- al-Buwaidah al_Sharqiyah Location in Syria
- Coordinates: 34°36′16″N 36°38′45″E﻿ / ﻿34.60444°N 36.64583°E
- Country: Syria
- Governorate: Homs
- District: Al-Qusayr
- Subdistrict: Al-Qusayr

Population (2004)
- • Total: 3,196
- Time zone: UTC+3 (EET)
- • Summer (DST): UTC+2 (EEST)

= Al-Buwaydah al-Sharqiyah =

Al-Buwaidah al-Sharqiyah (البويضة الشرقية, also spelled al-Buwaideh al-Sharqiyeh) is a village in central Syria, administratively part of the Homs Governorate, located southeast of Homs. Nearby localities include al-Qusayr and al-Dabaah to the southwest, Damina al-Sharqiya to the southeast, Shinshar to the east and Qattina to the northwest. According to the Central Bureau of Statistics (CBS), al-Buwaidah al-Sharqiyah had a population of 3,196 in the 2004 census. Its inhabitants are predominantly Sunni Muslims.

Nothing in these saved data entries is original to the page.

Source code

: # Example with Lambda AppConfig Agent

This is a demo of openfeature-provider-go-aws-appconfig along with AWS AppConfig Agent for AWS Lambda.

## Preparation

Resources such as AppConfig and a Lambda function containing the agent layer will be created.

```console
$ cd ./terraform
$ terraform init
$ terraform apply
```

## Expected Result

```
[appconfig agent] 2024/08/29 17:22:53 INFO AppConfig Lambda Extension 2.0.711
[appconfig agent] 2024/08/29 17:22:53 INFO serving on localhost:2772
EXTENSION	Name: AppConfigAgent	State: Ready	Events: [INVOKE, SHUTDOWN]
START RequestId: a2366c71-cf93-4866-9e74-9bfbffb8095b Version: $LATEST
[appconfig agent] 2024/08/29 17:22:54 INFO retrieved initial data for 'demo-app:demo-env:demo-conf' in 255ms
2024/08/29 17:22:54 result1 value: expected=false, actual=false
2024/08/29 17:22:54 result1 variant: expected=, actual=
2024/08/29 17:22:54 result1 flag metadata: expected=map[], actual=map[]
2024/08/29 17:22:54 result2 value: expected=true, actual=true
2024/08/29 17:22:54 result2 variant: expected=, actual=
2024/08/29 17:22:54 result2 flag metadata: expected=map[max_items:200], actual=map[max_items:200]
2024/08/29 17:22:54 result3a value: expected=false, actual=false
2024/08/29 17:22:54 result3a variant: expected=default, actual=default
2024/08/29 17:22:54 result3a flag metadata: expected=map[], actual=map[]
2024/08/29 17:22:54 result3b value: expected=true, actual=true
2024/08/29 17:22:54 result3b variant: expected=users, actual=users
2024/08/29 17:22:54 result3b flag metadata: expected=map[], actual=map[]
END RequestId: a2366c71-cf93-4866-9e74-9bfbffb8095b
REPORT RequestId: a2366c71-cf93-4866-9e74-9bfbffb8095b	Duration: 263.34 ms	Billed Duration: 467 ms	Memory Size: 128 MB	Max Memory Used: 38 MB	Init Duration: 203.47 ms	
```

In the 19th-century it was reported that most of the village was built from basalt rock.

==Syrian civil war==
The village was the site of the al-Buwaida al-Sharqiya massacre in May 2012, during the Syrian civil war. Opposition activists claimed 13 factory workers were killed by the government's security forces, while Syrian government sources blamed rebel forces for the killings

On 8 June 2013, the town was recaptured by the Syrian Army during the Al-Qusayr offensive.